Daria Morgunova, a spokeswoman for the musical that was in progress when the assailants stormed the theater Wednesday night, told The Associated Press that an actor who was among the hostages called her to say that the captors had threatened to begin killing hostages at dawn. She said she received the call about two hours before Patrushev’s statement.
With less than hours to go before dawn, several influential figures entered the theater in efforts to mediate with the captors, including former Prime Minister Yevgeny Primakov and Aslanbek Aslakhanov, who represents Chechnya in the Russian Parliament and is despised by rebels as a tool of the Kremlin, and Ruslan Aushev, the former president of Ingushetia, a region bordering Chechnya.
Aushev said the assailants told him they would only negotiate with a presidential representative, and he added that there was a risk they might take "extreme measures." The hostage-takers have derided the Kremlin for refraining from sending high-level officials to negotiate.
All the other would-be mediators returned from the building except for Anna Politkovskaya, a reporter for the independent newspaper Novaya Gazeta who is admired in Chechnya for her bold criticism of Russia’s war there. Earlier in the day,
Politkovskaya said that the Chechens would let their captives go if President Vladimir Putin said the war in Chechnya was over and the withdrawal of Russian troops from part of the region could be verified. She emerged after about five hours of talks with the hostage-takers inside the theater. Asked if she thought they were preparing to take action by killing the hostages, Politikovskaya said they told her ‘"We’re going to wait only a little while"’ for the demands to be met.
The gunmen released 19 hostages yesterday, including eight children, but a promise to free the estimated 75 foreigners among the captives went unfulfilled.
The children, dressed in winter coats — and one clutching a teddy bear with aviator goggles — appeared unharmed and healthy as they left the building.

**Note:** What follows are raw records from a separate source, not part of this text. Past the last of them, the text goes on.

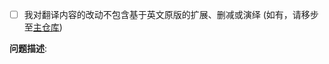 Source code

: <!--
我们计划在近期合并全新版英文文档（https://github.com/slidevjs/slidev/pull/1736），请确认对于中文文档的修改不会被新版文档覆盖，非常感谢！

如想参与翻译，请向本仓库的 sync 分支发送 PR。更多信息可参见 https://github.com/slidevjs/docs-cn/pull/220。
-->

- [ ] 我对翻译内容的改动不包含基于英文原版的扩展、删减或演绎 (如有，请移步至[主仓库](https://github.com/slidevjs/slidev))

**问题描述**:
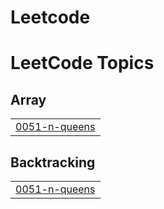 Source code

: # Leetcode
<!---LeetCode Topics Start-->
# LeetCode Topics
## Array
|  |
| ------- |
| [0051-n-queens](https://github.com/cocorig/Leetcode/tree/master/0051-n-queens) |
## Backtracking
|  |
| ------- |
| [0051-n-queens](https://github.com/cocorig/Leetcode/tree/master/0051-n-queens) |
<!---LeetCode Topics End-->
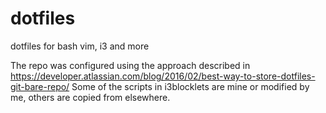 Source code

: # dotfiles
dotfiles for bash vim, i3 and more

The repo was configured using the approach described in https://developer.atlassian.com/blog/2016/02/best-way-to-store-dotfiles-git-bare-repo/
Some of the scripts in i3blocklets are mine or modified by me, others are copied from elsewhere.
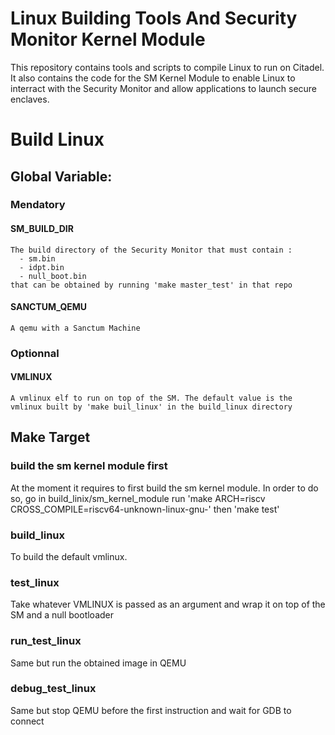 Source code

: # Linux Building Tools And Security Monitor Kernel Module

This repository contains tools and scripts to compile Linux to run on Citadel. It also contains the code for the SM Kernel Module to enable Linux to interract with the Security Monitor and allow applications to launch secure enclaves.

# Build Linux

## Global Variable:

### Mendatory

####  SM_BUILD_DIR

    The build directory of the Security Monitor that must contain :
      - sm.bin 
      - idpt.bin
      - null_boot.bin
    that can be obtained by running 'make master_test' in that repo

#### SANCTUM_QEMU

    A qemu with a Sanctum Machine

### Optionnal

####  VMLINUX

    A vmlinux elf to run on top of the SM. The default value is the vmlinux built by 'make buil_linux' in the build_linux directory

## Make Target

### build the sm kernel module first

  At the moment it requires to first build the sm kernel module.
  In order to do so, go in build_linix/sm_kernel_module
  run 'make ARCH=riscv CROSS_COMPILE=riscv64-unknown-linux-gnu-'
  then 'make test'
  
### build_linux

  To build the default vmlinux. 

### test_linux

  Take whatever VMLINUX is passed as an argument and wrap it on top of the SM and a null bootloader

### run_test_linux

  Same but run the obtained image in QEMU

### debug_test_linux

  Same but stop QEMU before the first instruction and wait for GDB to connect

Hostages gave varying accounts of conditions in the theater. "We are safe and sound, it’s warm and we have water and there’s nothing else we need in a situation like this," captive Anna Adrianova told Ekho Moskvy radio early yesterday, but she later said conditions had deteriorated. Another hostage said the situation was tense and the captives hadn’t received food or water and been using the theater’s orchestra pit as a toilet.
Yelena Malyonkina, another spokeswoman for the Nord-Ost musical that was being staged in the theater, said she spoke to a captive official from the production, Anatoly Glazychev, who told her that a bomb was placed in the center of the theater and all the aisles and stage were mined.
A group of about 80 demonstrators outside the theater carried banners and chanted anti-war slogans. Several said they were responding to requests from relatives who were among the hostages.
Alexander Petrov, a demonstrator who said he had friends inside the theater, said that previously he had not been opposed to the Chechen war, but now "what way out is there?"
Dozens of Nord-Ost cast members showed up later to sing tunes from the musical, tears coursing down their faces, in a gesture of support and concern for their comrades inside.
Russian Deputy Interior Minister Vasily Vasilyev accused Chechen separatist President Aslan Maskhadov of personally organizing the hostage-taking. He said his allegations were based on the hostage-takers’ comments to the Qatar-based Al-Jazeera television network.